Syncing from External Sources

Comprehensive guide to configuring and managing synchronization from various external data sources including Git repositories, S3 storage, SSH sources, and HTTP endpoints.

Overview

SharedVolume supports multiple source types for synchronizing external data:

  • Git repositories - GitHub, GitLab, Bitbucket, and other Git hosting services
  • S3 compatible storage - AWS S3, MinIO, DigitalOcean Spaces, and other S3-compatible services
  • SSH sources - SFTP/SCP file transfers from remote servers
  • HTTP/HTTPS sources - Direct file downloads from web servers
  • No source - Empty volumes for manual data management

No Source Configuration

For scenarios where you need an empty shared volume without automatic synchronization:

# No source specified - creates empty volume
spec:
  mountPath: "/opt/mnt/nosource"
  syncInterval: "1m"
  syncTimeout: "30s"
  storageClassName: "standard"
  storage:
    capacity: "1Gi"

Git Repositories

Basic Git Sync (Public Repository)

For public repositories that don't require authentication:

source:
  git:
    url: "https://github.com/example/demo-data.git"
    branch: "main"

Git with Username and Password

For repositories requiring basic authentication:

source:
  git:
    url: "https://github.com/example/demo-project.git"
    branch: "master"
    user: "demouser"
    password: "your-password-or-token"

For private repositories with enterprise Git hosting:

source:
  git:
    url: "https://git.example.com/scm/config/deployment-configs.git"
    branch: "master"
    user: "demo.user"
    password: "***"

Git with Password from Secret

Store sensitive credentials in Kubernetes secrets:

source:
  git:
    url: "https://github.com/example/sample-project.git"
    branch: "main"
    user: "demo-user"
    passwordFromSecret:
      name: git-credentials
      key: token

For ClusterSharedVolume with namespace-specific secret:

source:
  git:
    url: "https://github.com/example/demo-project.git"
    branch: "master"
    user: "demouser"
    passwordFromSecret:
      name: git-basic-secret
      key: password
      namespace: shared-volume-controller-system

Git with SSH Key Authentication

Using embedded private key (base64 encoded):

source:
  git:
    url: "ssh://git@git.example.com:7999/org/sample-chart.git"
    branch: "master"
    privateKey: "LS0tLS1CRUdJTiBPUEVOU1NIIFBSSVZBVEUgS0VZLS0tLS0K..."

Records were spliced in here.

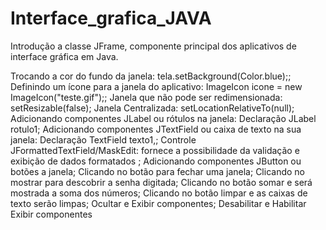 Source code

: # Interface_grafica_JAVA
Introdução a classe JFrame, componente principal dos aplicativos de interface gráfica em Java.

Trocando a cor do fundo da janela: tela.setBackground(Color.blue);;
Definindo um ícone para a janela do aplicativo: ImageIcon icone = new ImageIcon("teste.gif");;
Janela que não pode ser redimensionada: setResizable(false);
Janela Centralizada: setLocationRelativeTo(null);
Adicionando componentes JLabel ou rótulos na janela: Declaração JLabel rotulo1;
Adicionando componentes JTextField ou caixa de texto na sua janela: Declaração TextField texto1,;
Controle JFormattedTextField/MaskEdit: fornece a possibilidade da validação e exibição de dados formatados ;
Adicionando componentes JButton ou botões a janela;
Clicando no botão para fechar uma janela;
Clicando no mostrar para descobrir a senha digitada;
Clicando no botão somar e será mostrada a soma dos números;
Clicando no botão limpar e as caixas de texto serão limpas;
Ocultar e Exibir componentes;
Desabilitar e Habilitar Exibir componentes
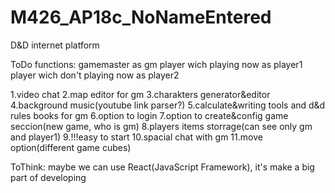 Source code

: # M426_AP18c_NoNameEntered
D&amp;D internet platform

ToDo functions:
gamemaster as gm
player wich playing now as player1 
player wich don't playing now as player2

1.video chat
2.map editor for gm
3.charakters generator&editor
4.background music(youtube link parser?)
5.calculate&writing tools and d&d rules books for gm
6.option to login
7.option to create&config game seccion(new game, who is gm)
8.players items storrage(can see only gm and player1)
9.!!!easy to start
10.spacial chat with gm
11.move option(different game cubes)

ToThink:
maybe we can use React(JavaScript Framework), it's make a big part of developing
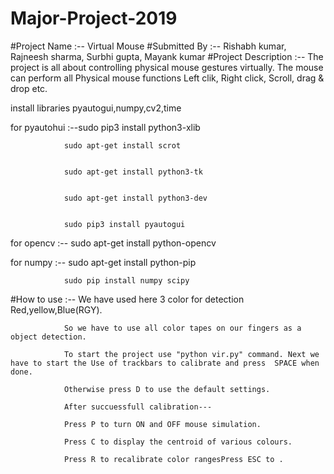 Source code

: # Major-Project-2019


#Project Name :-- Virtual Mouse
#Submitted By :-- Rishabh kumar, Rajneesh sharma, Surbhi gupta, Mayank kumar
#Project Description :--
                        The project is all about controlling physical mouse gestures virtually.
                        The mouse can perform all Physical mouse functions Left clik, Right click, Scroll, drag & drop etc.
  
  
  
install libraries pyautogui,numpy,cv2,time


for pyautohui :--sudo pip3 install python3-xlib


                sudo apt-get install scrot
                
                
                sudo apt-get install python3-tk
                
                
                sudo apt-get install python3-dev
                
                
                sudo pip3 install pyautogui
                
                
for opencv :-- sudo apt-get install python-opencv


for numpy :--  sudo apt-get install python-pip  


                sudo pip install numpy scipy


#How to use :-- 
We have used here 3 color for detection Red,yellow,Blue(RGY).

                So we have to use all color tapes on our fingers as a object detection.
                
                To start the project use "python vir.py" command. Next we have to start the Use of trackbars to calibrate and press  SPACE when done.
                
                Otherwise press D to use the default settings.
                
                After succuessfull calibration---
                
                Press P to turn ON and OFF mouse simulation.
                
                Press C to display the centroid of various colours.
                
                Press R to recalibrate color rangesPress ESC to .


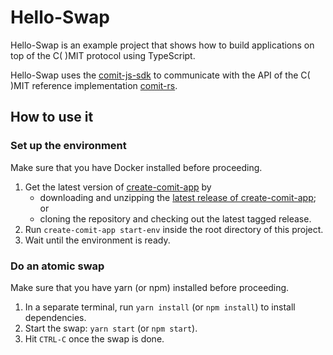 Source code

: # Hello-Swap

Hello-Swap is an example project that shows how to build applications on top of the C( )MIT protocol using TypeScript.

Hello-Swap uses the [comit-js-sdk](https://github.com/comit-network/comit-js-sdk) to communicate with the API of the C( )MIT reference implementation [comit-rs](https://github.com/comit-network/comit-rs).

## How to use it

### Set up the environment

Make sure that you have Docker installed before proceeding.

1. Get the latest version of [create-comit-app](https://github.com/comit-network/create-comit-app) by
    - downloading and unzipping the [latest release of create-comit-app](https://github.com/comit-network/create-comit-app/releases); or
    - cloning the repository and checking out the latest tagged release.
2. Run `create-comit-app start-env` inside the root directory of this project.
3. Wait until the environment is ready.

### Do an atomic swap

Make sure that you have yarn (or npm) installed before proceeding.

1. In a separate terminal, run `yarn install` (or `npm install`) to install dependencies.
2. Start the swap: `yarn start` (or `npm start`).
3. Hit `CTRL-C` once the swap is done.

Using private key from secret:

source:
  git:
    url: "ssh://git@git.example.com:7999/org/sample-chart.git"
    branch: "master"
    privateKeyFromSecret:
      name: private-key-for-git
      key: private-key

For ClusterSharedVolume with namespace-specific secret:

source:
  git:
    url: "ssh://git@git.example.com:7999/demo/demo-chart.git"
    branch: "master"
    privateKeyFromSecret:
      name: git-key-secret
      key: private-key
      namespace: shared-volume-controller-system

SSH Sources

Basic SSH with Password Authentication

source:
  ssh:
    host: "ssh.example.com"
    port: 22
    user: "user2"
    password: "password1"
    path: "/opt/demo"

SSH with Private Key (Embedded)

source:
  ssh:
    host: "demo.example.com"
    port: 22
    user: "demouser"
    privateKey: "LS0tLS1CRUdJTiBPUEVOU1NIIFBSSVZBVEUgS0VZLS0tLS0K..."
    path: "/opt/demo"

SSH with Private Key from Secret

source:
  ssh:
    host: "ssh.example.com"
    port: 22
    user: "root"
    privateKeyFromSecret:
      name: private-key-for-git
      key: private-key
    path: "/opt/demo"

For ClusterSharedVolume with namespace-specific secret:

source:
  ssh:
    host: "ssh.example.com"
    port: 22
    user: "user2"
    privateKeyFromSecret:
      name: ssh-user-pass
      key: private-key
      namespace: sv-csv-test-ns-1
    path: "/opt/demo"

SSH with Password from Secret

source:
  ssh:
    host: "ssh.example.com"
    port: 22
    user: "user2"
    passwordFromSecret:
      name: ssh-user-pass
      key: password
    path: "/opt/demo"

S3 Compatible Storage

Basic S3 with Direct Credentials

source:
  s3:
    bucketName: "testbucket"
    endpointUrl: "http://s3.example.com:9010"
    region: "us-east-1"
    accessKey: "minioadmin"
    secretKey: "minioadmin123"
    path: "x"

S3 with Credentials from Secret

For both SharedVolume (namespace scope):

source:
  s3:
    bucketName: "testbucket"
    endpointUrl: "http://s3.example.com:9010"
    region: "us-east-1"
    accessKeyFromSecret:
      name: s3
      key: accessKey
    secretKeyFromSecret:
      name: s3
      key: secretKey
    path: "x"

For ClusterSharedVolume (with explicit namespace):

source:
  s3:
    bucketName: "testbucket"
    endpointUrl: "http://s3.example.com:9010"
    region: "us-east-1"
    accessKeyFromSecret:
      name: s3
      key: accessKey
      namespace: sv-csv-test-ns-1
    secretKeyFromSecret:
      name: s3
      key: secretKey
      namespace: sv-csv-test-ns-1
    path: "x"

HTTP/HTTPS Sources

Simple HTTP Download

source:
  http:
    url: "https://github.com/distribution/distribution/blob/6affafd1f030087d88f88841bf66a8abe2bf4d24/contrib/apache/README.MD"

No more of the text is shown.